Recent development of Bright Creek - a tributary that once provided abundant Kokanee salmon to Snoqualmie Indian settlements, is an example. The tribe has recently joined neighborhood activists in fighting two housing developments that threaten the environmental stability of this sensitive region of the Sammamish Plateau.
And in the past, local non-Indian groups assisted the tribe in its fight for federal recognition. But now that the tribe is looking at developing a land base and potentially highly commercial operations such as a casino, some of that outside support is crumbling. The tribe potentially faces stiff opposition from King County council representatives in the years to come.
"I'm just hoping that the rest of the population of King County will speak up and say, 'Hey, on one side we've been supporting the Snoqualmie tribe for federal recognition and their identity in the history of the area, and at the same time we're denying them their future?'" says de los Angeles. "I think a lot of politicians will step back from that."
De los Angles also points out that it is up to the tribal council to remind everybody of the opportunities the tribe is going to create. "Your second biggest employer in South King County, after Boeing, is the Muckleshoot Casino," he says. "Last year they pulled in $100 million. The tribe got $25 million of that and $75 million went back out into the community.
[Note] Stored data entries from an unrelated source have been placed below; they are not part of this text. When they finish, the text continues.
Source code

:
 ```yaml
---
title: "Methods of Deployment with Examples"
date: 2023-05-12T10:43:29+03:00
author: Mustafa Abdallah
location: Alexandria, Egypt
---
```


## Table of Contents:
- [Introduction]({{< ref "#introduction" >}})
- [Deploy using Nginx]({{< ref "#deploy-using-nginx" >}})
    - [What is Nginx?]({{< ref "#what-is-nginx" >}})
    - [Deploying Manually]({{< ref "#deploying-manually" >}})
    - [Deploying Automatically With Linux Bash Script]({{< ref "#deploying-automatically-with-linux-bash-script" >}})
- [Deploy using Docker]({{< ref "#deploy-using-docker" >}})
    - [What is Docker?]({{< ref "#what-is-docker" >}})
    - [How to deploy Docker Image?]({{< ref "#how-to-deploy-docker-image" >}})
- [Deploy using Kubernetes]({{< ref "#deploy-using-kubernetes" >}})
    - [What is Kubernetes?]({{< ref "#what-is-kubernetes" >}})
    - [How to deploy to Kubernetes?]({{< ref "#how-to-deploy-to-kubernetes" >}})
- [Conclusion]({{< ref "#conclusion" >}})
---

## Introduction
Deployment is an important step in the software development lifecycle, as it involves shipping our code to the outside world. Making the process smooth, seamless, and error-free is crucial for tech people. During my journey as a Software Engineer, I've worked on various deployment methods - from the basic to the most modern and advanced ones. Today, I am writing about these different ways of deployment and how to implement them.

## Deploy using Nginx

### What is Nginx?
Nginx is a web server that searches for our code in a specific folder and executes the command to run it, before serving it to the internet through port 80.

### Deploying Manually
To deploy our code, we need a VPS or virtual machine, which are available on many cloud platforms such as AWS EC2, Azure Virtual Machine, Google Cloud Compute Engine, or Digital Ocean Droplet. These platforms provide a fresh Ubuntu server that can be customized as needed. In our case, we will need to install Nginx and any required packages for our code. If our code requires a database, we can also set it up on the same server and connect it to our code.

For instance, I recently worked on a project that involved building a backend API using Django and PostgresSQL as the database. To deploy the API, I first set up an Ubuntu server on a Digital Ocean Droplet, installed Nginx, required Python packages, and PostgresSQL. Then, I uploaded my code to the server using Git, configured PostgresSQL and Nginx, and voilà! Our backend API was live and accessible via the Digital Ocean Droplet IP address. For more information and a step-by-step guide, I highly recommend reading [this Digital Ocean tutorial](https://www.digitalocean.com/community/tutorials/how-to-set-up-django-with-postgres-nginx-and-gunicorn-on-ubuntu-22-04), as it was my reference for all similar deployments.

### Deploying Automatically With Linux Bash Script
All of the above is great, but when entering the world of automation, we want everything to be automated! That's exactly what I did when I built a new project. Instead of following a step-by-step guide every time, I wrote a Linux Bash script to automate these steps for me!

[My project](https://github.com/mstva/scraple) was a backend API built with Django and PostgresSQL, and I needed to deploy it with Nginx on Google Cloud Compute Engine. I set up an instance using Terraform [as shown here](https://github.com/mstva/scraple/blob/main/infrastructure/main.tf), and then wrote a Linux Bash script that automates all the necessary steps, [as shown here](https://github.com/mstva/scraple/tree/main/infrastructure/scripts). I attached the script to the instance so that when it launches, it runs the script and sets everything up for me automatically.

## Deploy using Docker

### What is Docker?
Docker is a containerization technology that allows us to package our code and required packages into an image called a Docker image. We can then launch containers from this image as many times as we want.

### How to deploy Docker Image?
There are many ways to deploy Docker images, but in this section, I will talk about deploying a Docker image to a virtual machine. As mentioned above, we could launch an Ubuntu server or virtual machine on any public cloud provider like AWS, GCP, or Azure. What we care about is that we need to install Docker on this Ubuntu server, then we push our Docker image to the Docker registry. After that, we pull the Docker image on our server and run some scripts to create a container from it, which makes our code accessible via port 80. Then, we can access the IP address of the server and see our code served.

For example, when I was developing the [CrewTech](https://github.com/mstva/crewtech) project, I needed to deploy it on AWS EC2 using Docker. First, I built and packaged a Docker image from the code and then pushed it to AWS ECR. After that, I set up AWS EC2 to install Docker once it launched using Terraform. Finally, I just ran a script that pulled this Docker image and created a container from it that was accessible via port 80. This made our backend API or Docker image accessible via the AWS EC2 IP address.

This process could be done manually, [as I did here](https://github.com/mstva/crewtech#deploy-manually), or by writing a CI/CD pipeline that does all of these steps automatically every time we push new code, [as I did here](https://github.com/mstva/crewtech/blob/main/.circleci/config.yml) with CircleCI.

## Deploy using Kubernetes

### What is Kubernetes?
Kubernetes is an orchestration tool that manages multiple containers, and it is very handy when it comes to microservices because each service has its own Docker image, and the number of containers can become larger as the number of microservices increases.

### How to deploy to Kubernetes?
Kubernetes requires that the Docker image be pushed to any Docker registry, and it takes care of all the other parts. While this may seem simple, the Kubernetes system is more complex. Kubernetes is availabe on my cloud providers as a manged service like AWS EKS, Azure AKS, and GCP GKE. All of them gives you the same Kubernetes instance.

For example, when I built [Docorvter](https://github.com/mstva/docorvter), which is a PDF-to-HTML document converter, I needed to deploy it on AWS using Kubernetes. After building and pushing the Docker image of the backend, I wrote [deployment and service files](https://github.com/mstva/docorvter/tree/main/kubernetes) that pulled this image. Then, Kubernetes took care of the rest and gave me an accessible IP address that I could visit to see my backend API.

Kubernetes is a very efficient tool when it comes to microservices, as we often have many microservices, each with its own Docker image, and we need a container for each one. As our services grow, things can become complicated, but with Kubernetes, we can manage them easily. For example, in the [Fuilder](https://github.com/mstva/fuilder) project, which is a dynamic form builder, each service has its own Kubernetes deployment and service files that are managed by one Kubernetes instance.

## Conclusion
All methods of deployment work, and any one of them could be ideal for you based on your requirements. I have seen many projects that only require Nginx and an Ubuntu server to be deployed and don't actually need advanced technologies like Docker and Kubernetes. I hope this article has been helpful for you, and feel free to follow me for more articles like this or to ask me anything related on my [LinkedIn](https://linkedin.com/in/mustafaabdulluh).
And we're going to be in a similar situation ... the Snoqualmie tribe, with this federal recognition, is going to create some business opportunities that everybody can take advantage of."
Once one of the largest tribes in the Puget Sound area and the principal signer of the Point Elliott Treaty in 1855, the Snoqualmie ceded a large territory from Snoqualmie Pass to up to the port city of Everett. It was never paid for the land.
Mullen says that before World War II, the tribe was promised a long, high, forested ridge of land extending between the towns of Fall City and Carnation. When the United States went to war, the chief decided to wait until after the fighting was over to press the issue. "They put us off ever since," Mullen says.
Now the tribe is talking with Weyerhaeuser and other large land holders in the region about buying a land base for a reservation. Even if forced to locate farther east, past Snoqualmie Pass, its economic viability will remain a potent one.
Last October's recognition was the second time in two years the tribe was notified it had won formal recognition by the federal government. After the first announcement, the Tulalip Tribes in Marysville filed appeals, claiming they were the true descendants of the Snoqualmie Tribe. Those appeals were rejected by the Department of Interior.